High-pressure studies on inorganic materials, both experimental and theoretical, continue to provide insights into structure and bonding unobtainable under standard laboratory conditions. The most obvious application of such techniques is in deep-earth chemistry, where pressures may reach 360 GPa, and great interest has arisen recently in the high-temperature superconducting properties of hydrides at high pressures.[1−3] However, recent work on low-dimensional materials has shown that such extreme conditions are not always required to induce substantial structural changes.
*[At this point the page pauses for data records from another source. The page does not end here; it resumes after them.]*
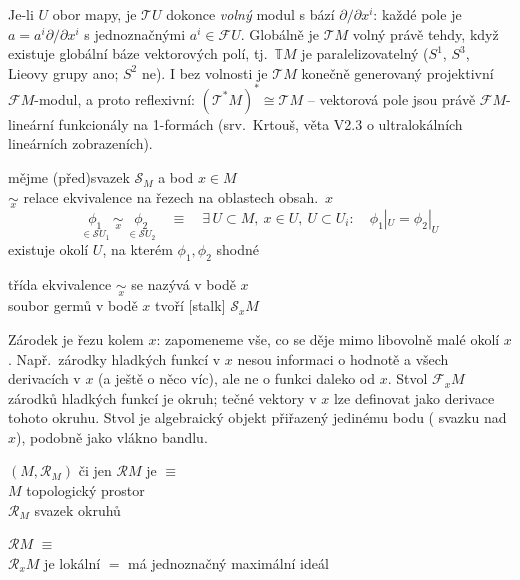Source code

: \begin{vysvetleni}
Je-li $U$ obor mapy, je $\mathcal{T}U$ dokonce \emph{volný} modul s bází $\partial/\partial x^i$: každé pole je $a=a^i\partial/\partial x^i$ s jednoznačnými $a^i\in\mathcal{F}U$.
Globálně je $\mathcal{T}M$ volný právě tehdy, když existuje globální báze vektorových polí, tj.\ $\mathbb{T}M$ je paralelizovatelný ($S^1$, $S^3$, Lieovy grupy ano; $S^2$ ne).
I bez volnosti je $\mathcal{T}M$ konečně generovaný projektivní $\mathcal{F}M$-modul, a proto reflexivní: $(\mathcal{T}^*M)^*\cong\mathcal{T}M$ -- vektorová pole jsou
právě $\mathcal{F}M$-lineární funkcionály na 1-formách (srv.\ Krtouš, věta V2.3 o ultralokálních lineárních zobrazeních).
\end{vysvetleni}

\newpage
{}
\begin{definice}
mějme (před)svazek $\mathcal{S}_M$ a bod $x\in M$ \\
$\underset{x}{\sim}$ relace ekvivalence na řezech na oblastech obsah.\ $x$
\[
  \underset{\in\mathcal{S}U_1}{\phi_1}\ \underset{x}{\sim}\ \underset{\in\mathcal{S}U_2}{\phi_2}
  \quad\equiv\quad
  \exists\, U\subset M,\ x\in U,\ U\subset U_i:\quad \phi_1|_U = \phi_2|_U
\]
\hfill existuje okolí $U$, na kterém $\phi_1,\phi_2$ shodné

třída ekvivalence $\underset{x}{\sim}$ se nazývá  v bodě $x$ \\
soubor germů v bodě $x$ tvoří  [stalk] $\mathcal{S}_xM$
\end{definice}

\begin{vysvetleni}[Zárodky]
Zárodek je  řezu kolem $x$: zapomeneme vše, co se děje mimo libovolně malé okolí $x$. Např.\ zárodky hladkých funkcí v $x$
nesou informaci o hodnotě a všech derivacích v $x$ (a ještě o něco víc), ale ne o funkci daleko od $x$. Stvol $\mathcal{F}_xM$ zárodků hladkých funkcí je okruh;
tečné vektory v $x$ lze definovat jako derivace tohoto okruhu. Stvol je algebraický objekt přiřazený jedinému bodu ( svazku nad $x$),
podobně jako vlákno bandlu.
\end{vysvetleni}

\begin{definice}
$(M,\mathcal{R}_M)$ či jen $\mathcal{R}M$ je  $\equiv$ \\
\quad $M$ \quad topologický prostor \\
\quad $\mathcal{R}_M$ \quad svazek okruhů

 $\mathcal{R}M$ $\equiv$ \\
\quad $\mathcal{R}_xM$ je lokální $=$ má jednoznačný maximální ideál
\end{definice}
A well-studied example is the “B1–B2” transition in binary oxides and halides, where the ion ordering changes from six-coordinate rock salt to eight-coordinate CsCl (Figure i,ii).[4−7] Closely related phenomena are seen in many of the Ruddlesden–Popper (“RP”) phases, a diverse family of solids with alternating perovskite and rock salt layers. These can undergo a pressure-induced structural transition akin to the B1–B2 transition observed in binary materials, in which the perovskite layers shift to change the interlayer spacing from rock salt ordering to CsCl ordering (Figure iii, iv). This transition is common to ABO3 RP phases (Sr3Ir2O7),[8] anion-deficient analogues (Sr2CuO3 and Sr3Fe2O5),[9,10] and oxyhydrides (Sr2VO3H and Sr3V2O5H2),[11] and the critical pressure has been shown to depend on the radius ratio of the A cation and the anion, RA/RX. Complex relationships between the B1–B2 transition and electronic properties have been studied in d metal systems, with Sr3Fe2O5 and Sr3Ir2O7 undergoing transport transitions near the B1–B2 critical pressure,[8,9,12,13] while the structural transition inhibits an insulator–semimetal transition in the vanadium oxyhydride family.[11,14]

Figure 1

Ionic materials relevant to the B1–B2 transition in RP phases. (i) SrO in the ambient-pressure rock salt (B1) structure. (ii) SrO in the high-pressure CsCl (B2) structure. (iii) Ambient-pressure structure of Sr2VO3H. (iv) High-pressure structure of Sr2VO3H, having undergone the B1–B2 transition. (v) Ambient-pressure unit cell of Ba2YHO3. Sr and Ba atoms are shown in green, V in orange, Y in blue, H in white, and O in red.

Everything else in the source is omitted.